If President al-Bashir wins, he will probably avoid a trip to The Hague to stand trial for human-rights violations. It will be a “moving forward” as even the Christian president of Southern Sudan likes to say. It will show that the country can have a peaceful vote, although many say the vote will be rigged, despite the presence of many international observers and the fact that ballots have been printed outside of Sudan to make sure that duplicate ballots cannot be used in the election.

What can’t be rigged, however, is the long-term trauma suffered in the aftermath of the war and the need for continued international response to the people of Southern Sudan. Systematic gang rapes, followed by taking women and men into slavery (called “detainees” by the Northern Sudan government), has left its legacy in Sudan. Many are still enslaved in the North but are unable to read or write, and are threatened with death if they try to leave. This is five years after peace has been declared.

One organization, Christian Solidarity International, has been there during the war and after with their mission to liberate former slaves and return them to their homes in the South. Arab masters are persuaded by border Arab-Christian peace committees to return these Southern Sudan Christians in exchange for cow vaccine costing about $35 per slave. A small organization, CSI has liberated and provided basic needs to returnees (liberated slaves) for tens of thousands of people. Unfortunately, by some estimates, almost 30,000 Southern Sudanese still live in the North in slavery despite the voting and the end of the war. Working on a shoestring, with only a handful of staff, CSI has been able to do what would have taken many organizations 100 people. It is because of the dedication of two men, John Eibner and Gunnar Wiebalck, and their God-given mission that they have been able to continue this amazing work. Without a deep faith, working in Southern Sudan for so many years would be impossible.

It is one thing to hear about the horrible forced rapes that are happening in Congo and another to sit with women and men in Sudan whose lives have been ruined forever by acts of rape, murder, slavery and war. My first Palm Sunday visit two years ago was marked by sheer shock at the way people lived and what they experienced. Returning last November, CSI and I instituted a program to teach some basic Post Traumatic Stress reduction skills. Working initially with women, CSI’s program is supervised by a local London-trained physician, Dr. Luka, who runs a medical clinic supported by CSI.

What has unfolded is that these women are feeling safe enough to share not only their stories, but to begin to share how what happened to them impacted their lives and their ability to function. Only by beginning to feel a tiny bit better have they been able to share how much psychological and spiritual pain they have had to live with.
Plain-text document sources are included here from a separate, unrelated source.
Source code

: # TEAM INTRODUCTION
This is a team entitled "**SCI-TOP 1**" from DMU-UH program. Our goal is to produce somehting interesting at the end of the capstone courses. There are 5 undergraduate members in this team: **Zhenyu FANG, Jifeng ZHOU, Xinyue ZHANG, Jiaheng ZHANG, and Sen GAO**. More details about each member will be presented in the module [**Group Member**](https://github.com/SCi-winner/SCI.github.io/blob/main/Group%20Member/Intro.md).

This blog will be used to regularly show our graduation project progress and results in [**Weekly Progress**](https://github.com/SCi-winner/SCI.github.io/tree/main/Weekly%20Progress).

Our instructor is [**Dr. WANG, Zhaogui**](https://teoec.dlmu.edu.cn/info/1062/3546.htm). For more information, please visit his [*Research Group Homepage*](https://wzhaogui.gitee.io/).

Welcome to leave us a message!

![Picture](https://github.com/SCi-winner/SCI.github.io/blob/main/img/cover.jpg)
These traumas result from being called horrible names when they were slaves to seeing their villages burned and family members killed in front of them. We learned of women who could not get a night’s sleep for years on end, who run out of their huts screaming during a bad nightmare, or who have disturbing flashbacks during the day while doing simple tasks such as pumping water.

In the short term, CSI helps liberate people and provide them with basic necessities such as tarps, blankets and seeds to plant. However, there are also the long-term spiritual and psychological needs that have to be addressed, and knowing that someone can sleep, smile and become a functioning member of a community is also part of recovery from slavery and war.

Few organizations are there for the long haul, and CSI understands that basic needs include survival, spiritual and overall physical and mental health. It is a tough agenda to carry out, but at least one organization is committed to making it happen.

That is the message of the Easter season.